LBL: Em seu livro Império, mito e miopia: Moçambique como invenção literária (2015), você aponta que para se definir a literatura da colônia, deve-se levar em conta o processo histórico (a colonização) e um sistema (o colonialismo), “ambos no centro de uma contestação nem sempre inequívoca” (p. 22). Como você define o impacto desses pilares na formação de um sistema literário moçambicano e suas especificidades?

F.N: É preciso assumir que a literatura moçambicana, enquanto sistema literário moderno, com menos de 100 anos de existência, institui-se sobretudo como um fenómeno de escrita, mesmo tendo em conta o seu inquestionável substrato assente na oralidade. Como sabemos, ainda hoje, os povos africanos são dominantemente ágrafos. Por exemplo, mais de 40% da população moçambicana é ainda analfabeta. E o analfabetismo não se verifica unicamente em relação à língua portuguesa, língua do colonizador, mas também nas cerca de vinte línguas originalmente africanas e de raiz bantu.
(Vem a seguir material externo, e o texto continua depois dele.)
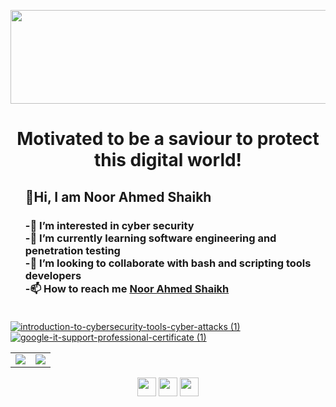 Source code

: 
<!---
Noor-Ahmed-12/Noor-Ahmed-12 is a ✨ special ✨ repository because its `README.md` (this file) appears on your GitHub profile.
You can click the Preview link to take a look at your changes.
--->
<p>
<img src = "https://media.tenor.com/images/b3da74da5a2d36f4e385fdc88748e27f/tenor.gif" width=800 height=150>
 </p>
<h1 align="center">Motivated to be a saviour to protect this digital world!</h1>

<ul>
<h2>👋Hi, I am Noor Ahmed Shaikh</h2>
<h3><strong>-👀 I’m interested in cyber security</strong><br>
<strong>-🌱 I’m currently learning software engineering and penetration testing</strong><br>
<strong>-💞️ I’m looking to collaborate with bash and scripting tools developers</strong><br>
<strong>-📫 How to reach me <a href="https://www.linkedin.com/in/noor-ahmed-shaikh-2989691b4" target="_blank">Noor Ahmed Shaikh</a><br></strong><br></h3>
 </ul>

[
![introduction-to-cybersecurity-tools-cyber-attacks (1)](https://user-images.githubusercontent.com/60597399/111895867-cf5c4400-89d2-11eb-83a8-e69040cb0849.png)
](https://www.youracclaim.com/badges/28e2fe95-1973-4fd9-b519-a70624463684/public_url) [![google-it-support-professional-certificate (1)](https://user-images.githubusercontent.com/60597399/111895936-38dc5280-89d3-11eb-9fee-afca715d630f.png)](https://www.youracclaim.com/badges/a444519f-0b91-4380-89f2-bf63685a4c31/public_url)

<table>
  <tr>
    <td align="center" style="padding=0;width=50%;">
      <img src="https://github-readme-stats.vercel.app/api/?username=Noor-Ahmed-12&title_color=4F8CC9&text_color=9f9f9f&show_icons=true&bg_color=00000000&hide_border=true&icon_color=4F8CC9&hide_title=true&count_private=true" />
    </td>
    <td align="center" style="padding=0;width=50%;">
      <img src="https://github-readme-stats.quantumlytangled.vercel.app/api/top-langs/?username=Noor-Ahmed-12&title_color=4F8CC9&text_color=9f9f9f&layout=compact&show_icons=true&bg_color=00000000&hide_border=true&icon_color=00000000&count_private=true" />
    </td>
  </tr>
</table>

<p align="center">
<a href="https://web.facebook.com/profile.php?id=100010125183183/" target="_blank"><img src="https://cdn.jsdelivr.net/npm/simple-icons@3.0.1/icons/facebook.svg" height="30" width"30"></a> 
<a href="https://www.linkedin.com/in/noor-ahmed-shaikh-2989691b4/" target="_blank"><img src="https://cdn.jsdelivr.net/npm/simple-icons@3.0.1/icons/linkedin.svg" height="30" width"30"></a>
<a href="https://www.twitter.com/NoorShykh54?s=09/" target="_blank"><img src="https://cdn.jsdelivr.net/npm/simple-icons@3.0.1/icons/twitter.svg" height="30" width"30"></a>
 </p>
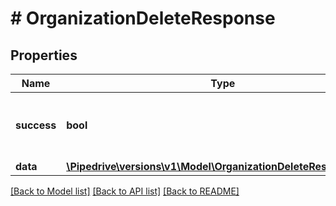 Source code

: # # OrganizationDeleteResponse

## Properties

Name | Type | Description | Notes
------------ | ------------- | ------------- | -------------
**success** | **bool** | If the request was successful or not |
**data** | [**\Pipedrive\versions\v1\Model\OrganizationDeleteResponseData**](OrganizationDeleteResponseData.md) |  |

[[Back to Model list]](../../README.md#models) [[Back to API list]](../../README.md#endpoints) [[Back to README]](../../README.md)
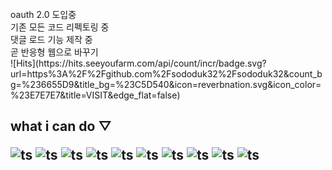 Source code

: <br>
oauth 2.0 도입중 <br>
기존 모든 코드 리펙토링 중  <br>
댓글 로드 기능 제작 중 <br>
곧 반응형 웹으로 바꾸기  <br>
![Hits](https://hits.seeyoufarm.com/api/count/incr/badge.svg?url=https%3A%2F%2Fgithub.com%2Fsododuk32%2Fsododuk32&count_bg=%236655D9&title_bg=%23C5D540&icon=reverbnation.svg&icon_color=%23E7E7E7&title=VISIT&edge_flat=false)
<div id="pannel">
 <H2> what i can do ▽
 
 ![ts](https://img.shields.io/badge/Typescript-13.0.3-black)
 ![ts](https://img.shields.io/badge/Next.js-13.0.3-black)
 ![ts](https://img.shields.io/badge/React-18.2.0-purple)
 ![ts](https://img.shields.io/badge/redux-blue)
 ![ts](https://img.shields.io/badge/nginx-red)
 ![ts](https://img.shields.io/badge/GCP-blue)
 ![ts](https://img.shields.io/badge/bootstrap-5.2.2-purple)
 ![ts](https://img.shields.io/badge/axios-1.2.0-blue)
 ![ts](https://img.shields.io/badge/npm-5.74.0-red)
 ![ts](https://img.shields.io/badge/express-4.18-black)

</div>
<p align="center">
</p>
 
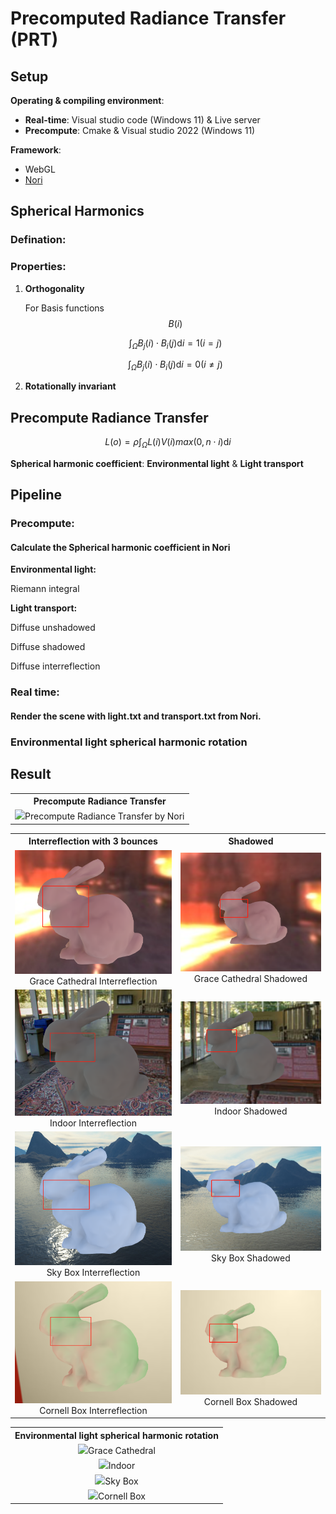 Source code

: # Precomputed Radiance Transfer (PRT)

## Setup

**Operating & compiling environment**:

* **Real-time**: Visual studio code (Windows 11) & Live server
* **Precompute**: Cmake & Visual studio 2022 (Windows 11)

**Framework**:

* WebGL
* [Nori](https://github.com/wjakob/nori)

## Spherical Harmonics

### Defination:

### Properties:

1. **Orthogonality**

   For Basis functions $$B(i)$$

   
   $$
   \int_{\Omega} B_{j}(i) \cdot B_{i}(j)\mathrm{d}i=1(i=j)
   $$

   $$
   \int_{\Omega} B_{j}(i) \cdot B_{i}(j)\mathrm{d}i=0(i \neq j)
   $$

   

2. **Rotationally invariant**

## Precompute Radiance Transfer

$$
L(o) = \rho \int_{\Omega}L(i)V(i)max(0,n \cdot i)\mathrm{d}i
$$

**Spherical harmonic coefficient**: **Environmental light** & **Light transport**

## Pipeline

### Precompute:

#### Calculate the Spherical harmonic coefficient in Nori

**Environmental light:**

Riemann integral 

**Light transport:**

Diffuse unshadowed

Diffuse shadowed

Diffuse interreflection

### Real time:

#### Render the scene with light.txt and transport.txt from Nori.

### Environmental light spherical harmonic rotation

## Result

<table>
    <tr>
        <th colspan="1">Precompute Radiance Transfer</th>
    </tr>
    <tr>
        <td ><center><img src="images/Result/PRT/PRT.gif" >Precompute Radiance Transfer by Nori </center></td>
    </tr>

<table>
    <tr>
        <th colspan="1">Interreflection with 3 bounces</th>
        <th colspan="1">Shadowed</th>
    </tr>
    <tr>
        <td ><center><img src="images/Result/Static/GC with interBo3.jpg" style="zoom:80%;">Grace Cathedral Interreflection</center></td>
        <td ><center><img src="images/Result/Static/GC with shadowed.jpg">Grace Cathedral Shadowed</center></td>
    </tr>
    <tr>
        <td ><center><img src="images/Result/Static/Indoor with interBo3.jpg" style="zoom:80%;">Indoor Interreflection</center></td>
        <td ><center><img src="images/Result/Static/Indoor with shadowed.jpg">Indoor Shadowed</center></td>
    </tr>
    <tr>
        <td ><center><img src="images/Result/Static/Skybox with interBo3.jpg" style="zoom:80%;">Sky Box Interreflection</center></td>
        <td ><center><img src="images/Result/Static/Skybox with shadowed.jpg">Sky Box Shadowed</center></td>
    </tr>
    <tr>
        <td ><center><img src="images/Result/Static/CB with interBo3.jpg" style="zoom:80%;">Cornell Box Interreflection</center></td>
        <td ><center><img src="images/Result/Static/CB with shadowed.jpg">Cornell Box Shadowed</center></td>
    </tr>

<table>
    <tr>
        <th colspan="2">Environmental light spherical harmonic rotation</th>
    </tr>
    <tr>
        <td ><center><img src="images/Result/Rotation/GC with rotation.gif" >Grace Cathedral</center></td>
    </tr>
    <tr>
        <td ><center><img src="images/Result/Rotation/Indoor with rotation.gif" >Indoor</center></td>
    </tr>
    <tr>
        <td ><center><img src="images/Result/Rotation/Skybox with rotation.gif" >Sky Box</center></td>
    </tr>
    <tr>
        <td ><center><img src="images/Result/Rotation/CB with rotation.gif" >Cornell Box</center></td>
    </tr>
O colonialismo, como sabemos, é responsável pela introdução, forçada é verdade, da modernidade, em África e noutros cantos do mundo, através da escolarização, das tecnologias, da ciência, da cultura, das artes, dos valores éticos e religiosos que se tornarão dominantes. A literatura ocidental, no geral, e a literatura colonial, em particular, com África e os Africanos como motivo e tema literários, sempre por debaixo de um viés eurocêntrico, tiveram um papel importante não só a nível dos pilares (estéticos, temáticos, ideológicos) que irão sedimentar a mentalidade das elites emergentes, mas também das suas produções e opções estéticas e artísticas. Por um lado, em relação à literatura colonial, trata-se sobretudo de, partindo da mesma realidade, inverter a perspectiva, colocando o protagonismo nos africanos e reapropriando-se da voz que lhes tinha sido usurpada. Por outro, o sistema literário moçambicano, à imagem de outros sistemas africanos, vai inspirar-se nos movimentos e correntes estéticos em voga no Ocidente, nos séculos XIX e XX, como o romantismo, realismo, modernismo, futurismo, surrealismo, neo-realismo. O espírito de ruptura, a cultura do novo, a necessidade de afirmação e a afirmação das subjectividades individuais e colectivas que as matiza terão uma profunda recepção na literatura que se começa a fazer em África, muito antes das independências políticas.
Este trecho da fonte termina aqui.